MB2: Decomposed Behavior Modeling for Self-Driving Database Management Systems
- Authors: Lin Ma, William Zhang, Jie Jiao, Wuwen Wang, Matthew Butrovich, Wan Shen Lim, Prashanth Menon, Andrew Pavlo
- Institute: Carnegie Mellon University
- Published at SIGMOD'21
- Paper Link: https://dl.acm.org/doi/10.1145/3448016.3457276
Background: Creating a Self-driving DBMS
[51] proposes three main steps to build a self-driving DBMS:
- Workload forecasting
- Predicting the future workloads
- Bahavior modeling
- Predicting the runtime behavior relative to the target objective (latency, throughput) given the predicted workloads
- Decision making/planning
- Selecting the actions to improve the objective
Motivation: Behavior Modeling
Problem Formulation
Input:
- The workload
- The system state
- An action
Output:
- How long the action takes
- How much resource the action consumes
- How applying the action impacts the system performance
- How the action impacts the system once it is deployed
Current Approaches
- White-box analytical methods [42, 45, 74]
- Use a human-devised formula
- Built for specific DBMSs
- Different systems may use different formula
- Con: difficult to migrate to a new DBMS
- ML methods
- Use a ML model
- Pro: more scalable and adaptable
- Cons
- Only designed for query cost estimation
- E.g., uses query plan to predict latency
- Current models do not consider OLTP workloads
- Need accurate information for workloads (hard for predicting future workloads)
- Only designed for query cost estimation
Example
The impact of creating a secondary index on the TPC-C workloads with 4 and 8 threads.

The behavior model must predict this impact with the given action.
Challenges
- High dimensionality
- Building a model to predict the performance of a DBMS must need a high-dimensional features, which impact the performance of the model.
- Concurrent operations
- Many concurrent transactions must affect the predicted result.
- Training data collection v.s. Generalizability
- To improve generalizability of a model, the system must collect more training data.

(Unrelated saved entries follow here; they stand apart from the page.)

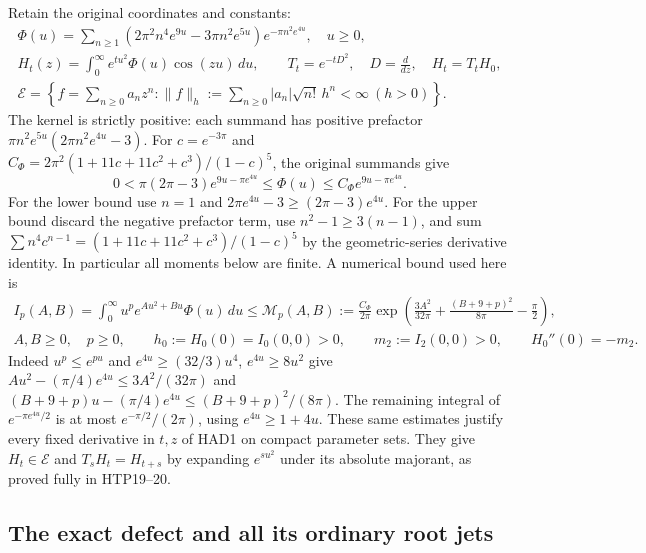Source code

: Retain the original coordinates and constants:
\begin{equation}\tag{HAD1}
\begin{gathered}
 \Phi(u)=\sum_{n\ge1}(2\pi^2n^4e^{9u}-3\pi n^2e^{5u})
                                      e^{-\pi n^2e^{4u}},\quad u\ge0,\\
 H_t(z)=\int_0^\infty e^{tu^2}\Phi(u)\cos(zu)\,du,
 \qquad T_t=e^{-tD^2},\quad D=\frac{d}{dz},\quad H_t=T_tH_0,\\
 \mathcal E=\left\{f=\sum_{n\ge0}a_nz^n:
 \|f\|_h:=\sum_{n\ge0}|a_n|\sqrt{n!}\,h^n<\infty\ (h>0)\right\}.
\end{gathered}
\end{equation}
The kernel is strictly positive: each summand has positive
prefactor $\pi n^2e^{5u}(2\pi n^2e^{4u}-3)$.
For $c=e^{-3\pi}$ and
$C_\Phi=2\pi^2(1+11c+11c^2+c^3)/(1-c)^5$, the original
summands give
\[
 0<\pi(2\pi-3)e^{9u-\pi e^{4u}}
 \le\Phi(u)\le C_\Phi e^{9u-\pi e^{4u}}.
\]
For the lower bound use $n=1$ and
$2\pi e^{4u}-3\ge(2\pi-3)e^{4u}$.
For the upper bound discard the negative prefactor term,
use $n^2-1\ge3(n-1)$, and sum
$\sum n^4c^{n-1}=(1+11c+11c^2+c^3)/(1-c)^5$ by the
geometric-series derivative identity.
In particular all moments below are finite. A numerical
bound used here is
\begin{equation}\tag{HAD2}
\begin{gathered}
 I_p(A,B)=\int_0^\infty u^p e^{Au^2+Bu}\Phi(u)\,du
 \le\mathcal M_p(A,B):=
 \frac{C_\Phi}{2\pi}
 \exp\left(\frac{3A^2}{32\pi}
            +\frac{(B+9+p)^2}{8\pi}-\frac\pi2\right),\\
 A,B\ge0,\quad p\ge0,\qquad
 h_0:=H_0(0)=I_0(0,0)>0,\qquad m_2:=I_2(0,0)>0,
 \qquad H_0''(0)=-m_2.
\end{gathered}
\end{equation}
Indeed $u^p\le e^{pu}$ and
$e^{4u}\ge(32/3)u^4$, $e^{4u}\ge8u^2$ give
$Au^2-(\pi/4)e^{4u}\le3A^2/(32\pi)$ and
$(B+9+p)u-(\pi/4)e^{4u}\le(B+9+p)^2/(8\pi)$.
The remaining integral of $e^{-\pi e^{4u}/2}$ is at most
$e^{-\pi/2}/(2\pi)$, using $e^{4u}\ge1+4u$.
These same estimates justify every fixed derivative in $t,z$
of HAD1 on compact parameter sets. They give $H_t\in\mathcal E$
and $T_sH_t=H_{t+s}$ by expanding $e^{su^2}$ under its
absolute majorant, as proved fully in HTP19--20.

\subsection{The exact defect and all its ordinary root jets}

- However, collecting training data also requires large amount of effort.
Related Work
- ML Models
- Mostly based on query plans
- Needs to retrain the entire models if anything changes in the DBMS
- Poor generalizability between workloads.
- Focus on OLAP workloads
- Analytical Models
- Mostly designed for a special purpose
- for resource bottleneck
- for cardinality estimation
- for index defragmentation suggestions
- Mostly designed for a special purpose
Goal
To design a general behavior modeling method.
Assumptions
- Workloads are predictable
- In-memory DBMS with MVCC
- Supporting both OLTP and OLAP workloads
- Supporting capturing lock contention
- Does not consider aborts due to data conflicts
Method
Main Idea
Decomposing the DBMS into independent opearting units (OU), each of which represents a step to complete a specific task.

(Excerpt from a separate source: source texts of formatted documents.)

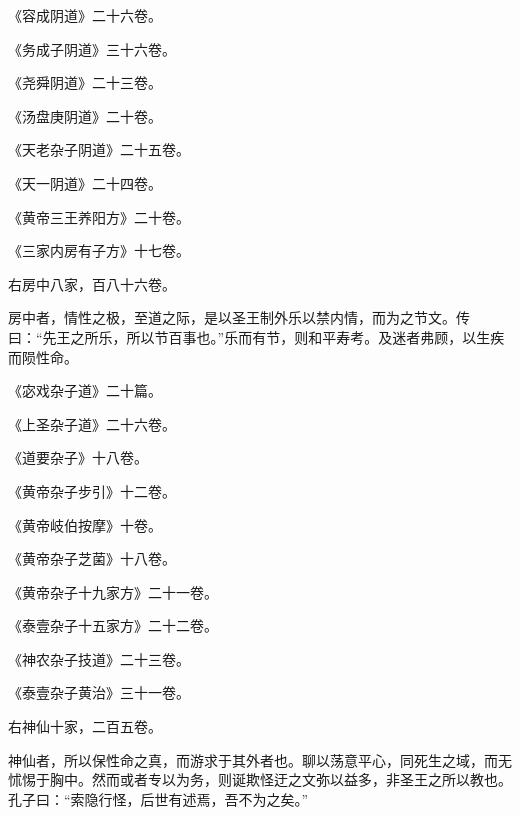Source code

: \documentclass[12pt,UTF8]{ctexbook}
\begin{document}
《容成阴道》二十六卷。



《务成子阴道》三十六卷。



《尧舜阴道》二十三卷。



《汤盘庚阴道》二十卷。



《天老杂子阴道》二十五卷。



《天一阴道》二十四卷。



《黄帝三王养阳方》二十卷。



《三家内房有子方》十七卷。



右房中八家，百八十六卷。



房中者，情性之极，至道之际，是以圣王制外乐以禁内情，而为之节文。传曰：“先王之所乐，所以节百事也。”乐而有节，则和平寿考。及迷者弗顾，以生疾而陨性命。



《宓戏杂子道》二十篇。



《上圣杂子道》二十六卷。



《道要杂子》十八卷。



《黄帝杂子步引》十二卷。



《黄帝岐伯按摩》十卷。



《黄帝杂子芝菌》十八卷。



《黄帝杂子十九家方》二十一卷。



《泰壹杂子十五家方》二十二卷。



《神农杂子技道》二十三卷。



《泰壹杂子黄治》三十一卷。



右神仙十家，二百五卷。



神仙者，所以保性命之真，而游求于其外者也。聊以荡意平心，同死生之域，而无怵惕于胸中。然而或者专以为务，则诞欺怪迂之文弥以益多，非圣王之所以教也。孔子曰：“索隐行怪，后世有述焉，吾不为之矣。”
\end{document}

Then, MB2 creates a OU-runner and a OU-model for each OU:
- OU-runner: a runner to search input space, collect training data and train a model.
- OU-model: a ML model for the OU.
Flow

- Given
- a forecasted workloads
- a candidate action
- Translating the action to features for OU
- Making all OU-models to predict the results
- Using an interference model to adjust the results
- Merging the results to the predicted system performance
Operating Units (OU)
Key properties of an OUs:
- Independent: the runtime behavior of an OU is independent of other OUs.

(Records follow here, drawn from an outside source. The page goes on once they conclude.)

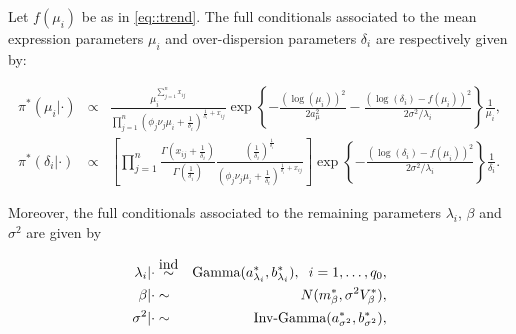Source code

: Let $f(\mu_i)$ be as in \ref{eq::trend}. The full conditionals associated to the mean expression parameters $\mu_i$ and over-dispersion parameters $\delta_i$ are respectively given by:

\begin{footnotesize} \begin{eqnarray} \label{eq::FullCondMuDelta}
\pi^*(\mu_i|\cdot) & \propto & \frac{\mu_i^{\sum_{j=1}^n{}x_{ij}}}{\prod_{j=1}^n{}(\phi_j\nu_j\mu_i+\frac{1}{\delta_i})^{\frac{1}{\delta_i}+x_{ij}}} \exp\left\{-\frac{(\log(\mu_i))^2}{2a_\mu^2}-\frac{(\log(\delta_i)-f(\mu_i))^2}{2\sigma^2 / \lambda_i }\right\} \frac{1}{\mu_i}, \\
\pi^*(\delta_i|\cdot) & \propto & \left[\prod_{j=1}^n\frac{\Gamma(x_{ij}+\frac{1}{\delta_i})}{\Gamma(\frac{1}{\delta_i})}\frac{(\frac{1}{\delta_i})^{\frac{1}{\delta_i}}}{(\phi_j\nu_j\mu_i+\frac{1}{\delta_i})^{\frac{1}{\delta_i}+x_{ij}}}\right] \exp\left\{-\frac{(\log(\delta_i)-f(\mu_i))^2}{2\sigma^2 / \lambda_i}\right\} \frac{1}{\delta_i}.
\end{eqnarray} \end{footnotesize}

Moreover, the full conditionals associated to the remaining parameters $\lambda_i$, $\beta$ and $\sigma^2$ are given by 

\begin{eqnarray}
\lambda_i|\cdot & \stackrel{\mbox{ind}}{\sim} & \text{Gamma}(a^*_{\lambda_i},b^*_{\lambda_i}), \hspace{0.2cm} i = 1, \ldots, q_0, \\
\beta|\cdot & \sim & N(m^*_{\beta}, \sigma^2 V^*_{\beta}), \\
\sigma^2|\cdot & \sim & \text{Inv-Gamma}(a^*_{\sigma^2},b^*_{\sigma^2}),
\end{eqnarray}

- E.g., Changing join hash table size does not affect WAL.
- Low dimensional: an model for an OU does not need many features to accurately predict the performance.
- Insight: # of features = 10 is good
- Divide an OU to multiple OUs if it needs more features.
- Comprehensive: OUs must cover all operations in a DBMS.
OU Examples:

OU Types:
- Singular: focus on work and resource consumption for a single invocation.
- Batch: focus on a batch of work across OUs.
- Contending: focus on the work that may contend with other threads
OU-Models
Input Features
- Singular
- number of input tuples
- number of columns of input tuples
- average input tuple size
- estimated key cardinality (e.g., sorting, joins)
- payload size (e.g., hash table entry size for hash join)
- number of loops (for index nested loop joins)
- is interpreter or JIT-compiled
- Batch
- total number of bytes
- total number of log buffers
- log flush interval
- Contending
- number of tuples
- number of keys
- size of keys
- estimated cardinality of the keys
- number of parallel threads
In addition to the above features, it also append tuneable configurations (knobs) for the OU to the features as inputs.
Output Labels
- elapsed time
- CPU time
- CPU cycles
- CPU instructions
- CPU cache references
- CPU cache misses
- disk block reads
- disk block writes
- memory consumption
Note that the labels are the same for all OUs, so that MB2 can combine them together easier.
Problems of collecting data with OLAP queries
OLAP queries usually takes much more time to process, which lead to high overhead of collecting training data for them.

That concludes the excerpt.